1277709 - threadsafe refcounting uses stronger memory synchronization than is needed

Assignee

Description

•

8 years ago

The threadsafe reference counting provided in XPCOM uses stronger memory synchronization than is needed. In particular, it uses read-modify-write (RMW) operations with sequentially consistent memory synchronization for both incrementing and decrementing the reference count. A comment indicates that we could switch to release/acquire semantics, but we should actually be able to go even further than that. As explained in http://www.chaoticmind.net/~hcb/projects/boost.atomic/doc/atomic/usage_examples.html#boost_atomic.usage_examples.example_reference_counters (and I thought I had another link, but I can't find it), we should be able to use relaxed semantics when incrementing the reference count, release semantics when decrementing it to nonzero, and then acquire semantics when decrementing to zero. This shouldn't make a difference on Intel processors, but it should make a difference on ARM. We don't have a whole lot of performance benchmarks that run on ARM, but I pushed a patch to try to get some numbers, and did some retriggers of the autophone-s1s2 test, which does performance measurements of load time (throbber start to throbber end, I think) of cached copies of twitter, the new york times, and a blank page. My current results are at: https://treeherder.mozilla.org/perf.html#/compare?originalProject=mozilla-central&originalRevision=864cdd00360c&newProject=try&newRevision=f8126d991e02&framework=3&showOnlyImportant=0 which seem to be showing a 2.5%-4% performance improvement on those benchmarks on armv8 CPUs (although no significant change so far on ARMv7). The patch I pushed, which seems to compile on try on platforms other than Mac, is: https://hg.mozilla.org/users/dbaron_mozilla.com/patches/raw-file/6917fd1a20d0/threadsafe-reference-counting-min-synchronization It would probably need a bit more work in order to be landable. The other question is whether we consider this worth doing for that amount of performance gain; it has some risk that other code may be depending on synchronization that this patch will remove.

David Baron :dbaron:

Assignee

Updated

•

8 years ago

Blocks: 1277711

Nathan Froyd [:froydnj]

Comment 1

•

8 years ago

(In reply to David Baron :dbaron: ⌚️UTC-7 (review requests must explain patch) (vacation June 4-12) from comment #0) > As explained in > http://www.chaoticmind.net/~hcb/projects/boost.atomic/doc/atomic/ > usage_examples.html#boost_atomic.usage_examples.example_reference_counters > (and I thought I had another link, but I can't find it), we should be able > to use relaxed semantics when incrementing the reference count, release > semantics when decrementing it to nonzero, and then acquire semantics when > decrementing to zero. One concern about this is that it relies on RMW operations always being used to provide the necessary synchronization, and we don't always use RMW operations, e.g.: http://dxr.mozilla.org/mozilla-central/source/xpcom/glue/nsISupportsImpl.h#346 I don't know how widely used those member functions are, though; maybe it's just a matter of deleting them.

David Baron :dbaron:

Assignee

Comment 2

•

8 years ago

In the patch, I made those be acquire and release operations, though I agree I'd want to investigate the uses further before landing.

Bobby Holley (:bholley)

Comment 3

•

8 years ago

NI njn to get it on the LLTT radar - 2.5%-4% pageload win is pretty big. No need for a response - I would just CC, but I'm guessing that might get lost in the PTO backlog.

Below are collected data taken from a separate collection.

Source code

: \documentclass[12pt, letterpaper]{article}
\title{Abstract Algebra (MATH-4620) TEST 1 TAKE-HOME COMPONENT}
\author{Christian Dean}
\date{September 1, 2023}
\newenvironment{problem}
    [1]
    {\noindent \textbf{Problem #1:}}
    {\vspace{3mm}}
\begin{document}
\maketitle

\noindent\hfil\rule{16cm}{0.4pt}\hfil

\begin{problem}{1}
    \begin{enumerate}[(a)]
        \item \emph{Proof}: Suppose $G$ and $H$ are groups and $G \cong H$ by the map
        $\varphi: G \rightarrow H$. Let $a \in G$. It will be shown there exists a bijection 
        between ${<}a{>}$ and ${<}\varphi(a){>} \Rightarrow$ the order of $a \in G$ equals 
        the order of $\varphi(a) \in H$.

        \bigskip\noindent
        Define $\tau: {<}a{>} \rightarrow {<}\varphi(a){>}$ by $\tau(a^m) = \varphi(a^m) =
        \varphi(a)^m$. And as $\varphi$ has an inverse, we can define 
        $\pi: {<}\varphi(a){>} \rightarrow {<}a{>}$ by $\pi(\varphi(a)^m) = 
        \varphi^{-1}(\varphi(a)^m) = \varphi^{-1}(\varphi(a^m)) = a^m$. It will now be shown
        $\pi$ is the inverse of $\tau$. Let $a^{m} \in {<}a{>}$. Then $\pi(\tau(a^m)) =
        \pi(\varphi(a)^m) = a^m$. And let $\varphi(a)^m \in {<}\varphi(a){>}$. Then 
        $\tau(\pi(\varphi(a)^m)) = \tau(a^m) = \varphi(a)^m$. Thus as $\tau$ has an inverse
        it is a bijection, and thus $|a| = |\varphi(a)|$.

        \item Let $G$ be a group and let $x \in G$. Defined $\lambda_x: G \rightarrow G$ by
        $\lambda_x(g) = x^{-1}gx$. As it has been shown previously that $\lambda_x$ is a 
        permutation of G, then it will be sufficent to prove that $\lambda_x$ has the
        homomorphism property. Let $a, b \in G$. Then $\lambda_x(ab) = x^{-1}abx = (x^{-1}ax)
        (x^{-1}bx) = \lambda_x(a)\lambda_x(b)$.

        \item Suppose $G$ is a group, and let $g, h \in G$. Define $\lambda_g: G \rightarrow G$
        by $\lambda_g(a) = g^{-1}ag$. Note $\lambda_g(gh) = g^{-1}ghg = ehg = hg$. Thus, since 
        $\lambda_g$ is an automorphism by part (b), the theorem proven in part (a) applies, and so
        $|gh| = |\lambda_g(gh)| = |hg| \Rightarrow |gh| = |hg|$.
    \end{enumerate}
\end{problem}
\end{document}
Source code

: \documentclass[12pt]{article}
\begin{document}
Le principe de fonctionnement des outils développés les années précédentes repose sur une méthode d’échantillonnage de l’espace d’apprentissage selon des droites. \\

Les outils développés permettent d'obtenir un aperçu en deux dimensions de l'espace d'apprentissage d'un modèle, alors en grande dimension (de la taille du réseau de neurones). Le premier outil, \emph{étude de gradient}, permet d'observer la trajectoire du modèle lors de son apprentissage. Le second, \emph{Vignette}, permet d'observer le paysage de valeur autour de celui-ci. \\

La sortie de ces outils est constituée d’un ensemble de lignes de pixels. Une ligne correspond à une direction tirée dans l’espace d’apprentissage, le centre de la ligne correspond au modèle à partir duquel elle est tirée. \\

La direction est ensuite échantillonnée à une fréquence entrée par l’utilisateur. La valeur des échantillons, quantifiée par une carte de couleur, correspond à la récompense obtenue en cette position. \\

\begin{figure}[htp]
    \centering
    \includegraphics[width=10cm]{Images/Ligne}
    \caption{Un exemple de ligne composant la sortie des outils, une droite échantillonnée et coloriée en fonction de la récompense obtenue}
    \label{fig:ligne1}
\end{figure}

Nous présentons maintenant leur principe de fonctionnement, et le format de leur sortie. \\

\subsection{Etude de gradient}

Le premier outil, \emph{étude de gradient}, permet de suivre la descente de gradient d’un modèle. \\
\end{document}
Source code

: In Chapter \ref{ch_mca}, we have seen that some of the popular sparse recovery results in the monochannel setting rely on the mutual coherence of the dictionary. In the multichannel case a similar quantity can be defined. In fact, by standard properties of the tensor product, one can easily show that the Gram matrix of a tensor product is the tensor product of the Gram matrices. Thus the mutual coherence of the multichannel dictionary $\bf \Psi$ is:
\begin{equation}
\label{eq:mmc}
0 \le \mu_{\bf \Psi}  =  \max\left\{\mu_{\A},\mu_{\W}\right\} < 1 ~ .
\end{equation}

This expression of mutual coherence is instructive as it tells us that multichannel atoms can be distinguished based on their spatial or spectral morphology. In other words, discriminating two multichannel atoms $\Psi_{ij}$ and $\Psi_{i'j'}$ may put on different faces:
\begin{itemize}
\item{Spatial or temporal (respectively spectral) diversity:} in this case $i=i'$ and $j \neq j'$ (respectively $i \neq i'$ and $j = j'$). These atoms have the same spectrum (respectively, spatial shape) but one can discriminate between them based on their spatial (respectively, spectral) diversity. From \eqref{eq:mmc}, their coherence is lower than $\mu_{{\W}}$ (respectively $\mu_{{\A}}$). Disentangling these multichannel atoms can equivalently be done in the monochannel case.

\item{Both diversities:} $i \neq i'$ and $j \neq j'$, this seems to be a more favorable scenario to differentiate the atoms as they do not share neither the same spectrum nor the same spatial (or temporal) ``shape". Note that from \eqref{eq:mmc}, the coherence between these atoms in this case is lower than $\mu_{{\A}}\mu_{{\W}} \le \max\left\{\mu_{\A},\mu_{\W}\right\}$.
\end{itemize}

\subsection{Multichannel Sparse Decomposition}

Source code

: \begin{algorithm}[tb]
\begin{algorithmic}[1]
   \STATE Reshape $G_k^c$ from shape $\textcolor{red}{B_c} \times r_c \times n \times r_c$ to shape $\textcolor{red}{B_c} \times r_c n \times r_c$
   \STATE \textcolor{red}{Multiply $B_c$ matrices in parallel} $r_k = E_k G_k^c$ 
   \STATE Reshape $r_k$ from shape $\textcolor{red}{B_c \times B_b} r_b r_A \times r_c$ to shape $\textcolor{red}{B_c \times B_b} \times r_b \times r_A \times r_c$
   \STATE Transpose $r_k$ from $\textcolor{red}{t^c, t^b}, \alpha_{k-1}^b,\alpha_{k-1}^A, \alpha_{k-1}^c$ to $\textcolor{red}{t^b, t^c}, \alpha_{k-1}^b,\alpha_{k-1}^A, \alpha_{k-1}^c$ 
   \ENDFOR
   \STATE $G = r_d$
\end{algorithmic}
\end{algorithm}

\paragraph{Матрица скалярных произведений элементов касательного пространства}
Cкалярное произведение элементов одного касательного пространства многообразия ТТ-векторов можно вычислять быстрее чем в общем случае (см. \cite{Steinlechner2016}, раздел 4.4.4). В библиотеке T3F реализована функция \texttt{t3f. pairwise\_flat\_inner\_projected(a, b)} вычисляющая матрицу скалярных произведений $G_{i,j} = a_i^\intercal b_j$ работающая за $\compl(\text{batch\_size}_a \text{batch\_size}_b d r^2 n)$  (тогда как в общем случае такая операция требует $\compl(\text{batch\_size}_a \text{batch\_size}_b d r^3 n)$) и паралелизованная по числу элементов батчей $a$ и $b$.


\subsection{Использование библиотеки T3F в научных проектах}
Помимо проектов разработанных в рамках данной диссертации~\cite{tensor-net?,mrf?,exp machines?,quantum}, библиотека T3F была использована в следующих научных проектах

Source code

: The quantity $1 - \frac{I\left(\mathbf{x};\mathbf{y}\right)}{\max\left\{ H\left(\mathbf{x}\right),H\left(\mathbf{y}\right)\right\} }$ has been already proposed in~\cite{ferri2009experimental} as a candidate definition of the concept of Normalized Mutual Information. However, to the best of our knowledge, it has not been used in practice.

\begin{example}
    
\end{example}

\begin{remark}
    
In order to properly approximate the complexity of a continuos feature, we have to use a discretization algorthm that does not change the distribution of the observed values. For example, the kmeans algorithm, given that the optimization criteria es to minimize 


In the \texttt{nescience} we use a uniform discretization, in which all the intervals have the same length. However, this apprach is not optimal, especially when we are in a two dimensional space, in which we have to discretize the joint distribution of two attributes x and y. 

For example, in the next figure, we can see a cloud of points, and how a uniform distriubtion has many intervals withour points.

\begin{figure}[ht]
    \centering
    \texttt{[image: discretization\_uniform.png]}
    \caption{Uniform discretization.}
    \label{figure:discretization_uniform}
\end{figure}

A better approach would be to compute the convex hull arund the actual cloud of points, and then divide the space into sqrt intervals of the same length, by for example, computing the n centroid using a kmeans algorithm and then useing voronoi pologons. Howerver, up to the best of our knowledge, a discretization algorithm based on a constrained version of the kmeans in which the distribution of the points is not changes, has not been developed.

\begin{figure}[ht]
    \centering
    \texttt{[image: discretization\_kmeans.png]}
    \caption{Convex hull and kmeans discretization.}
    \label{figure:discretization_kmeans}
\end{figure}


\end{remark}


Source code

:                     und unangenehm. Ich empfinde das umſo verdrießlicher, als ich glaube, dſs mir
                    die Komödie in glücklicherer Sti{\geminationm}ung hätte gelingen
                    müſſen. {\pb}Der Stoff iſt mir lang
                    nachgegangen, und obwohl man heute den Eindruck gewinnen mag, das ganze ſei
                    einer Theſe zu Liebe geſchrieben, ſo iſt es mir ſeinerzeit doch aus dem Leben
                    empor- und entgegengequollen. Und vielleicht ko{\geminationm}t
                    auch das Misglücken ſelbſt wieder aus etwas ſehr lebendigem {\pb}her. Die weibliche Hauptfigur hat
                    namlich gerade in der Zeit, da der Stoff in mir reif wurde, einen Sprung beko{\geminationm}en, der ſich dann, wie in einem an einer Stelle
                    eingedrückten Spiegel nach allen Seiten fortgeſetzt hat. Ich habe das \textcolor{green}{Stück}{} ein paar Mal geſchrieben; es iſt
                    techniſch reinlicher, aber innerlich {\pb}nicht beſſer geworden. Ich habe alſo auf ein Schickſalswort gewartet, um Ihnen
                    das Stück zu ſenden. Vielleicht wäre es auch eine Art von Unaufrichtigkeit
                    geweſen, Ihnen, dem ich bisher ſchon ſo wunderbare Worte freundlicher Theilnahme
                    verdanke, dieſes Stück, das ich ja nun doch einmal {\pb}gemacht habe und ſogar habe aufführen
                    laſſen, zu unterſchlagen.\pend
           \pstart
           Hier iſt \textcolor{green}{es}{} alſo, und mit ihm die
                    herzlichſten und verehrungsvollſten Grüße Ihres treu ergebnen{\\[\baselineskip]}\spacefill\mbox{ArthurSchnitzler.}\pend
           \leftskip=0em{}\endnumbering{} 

Flags: needinfo?(n.nethercote)

Nathan Froyd [:froydnj]

Comment 4

•

8 years ago

(In reply to Bobby Holley (busy) from comment #3) > NI njn to get it on the LLTT radar - 2.5%-4% pageload win is pretty big. How many devices actually have armv8 CPUs, though? That benchmark only showed a win for those chips. If the same patch showed a win on x86 windows, that's a much different story.

Bobby Holley (:bholley)

Comment 5

•

8 years ago

(In reply to Nathan Froyd [:froydnj] from comment #4) > (In reply to Bobby Holley (busy) from comment #3) > > NI njn to get it on the LLTT radar - 2.5%-4% pageload win is pretty big. > > How many devices actually have armv8 CPUs, though? That benchmark only > showed a win for those chips. > > If the same patch showed a win on x86 windows, that's a much different story. Good point - I don't know.

Bobby Holley (:bholley)

Comment 6

•

8 years ago

Though even if they're low market share, we do get disproportionate benefits from being fast on high-end devices, since that's often what the press and other influencers use.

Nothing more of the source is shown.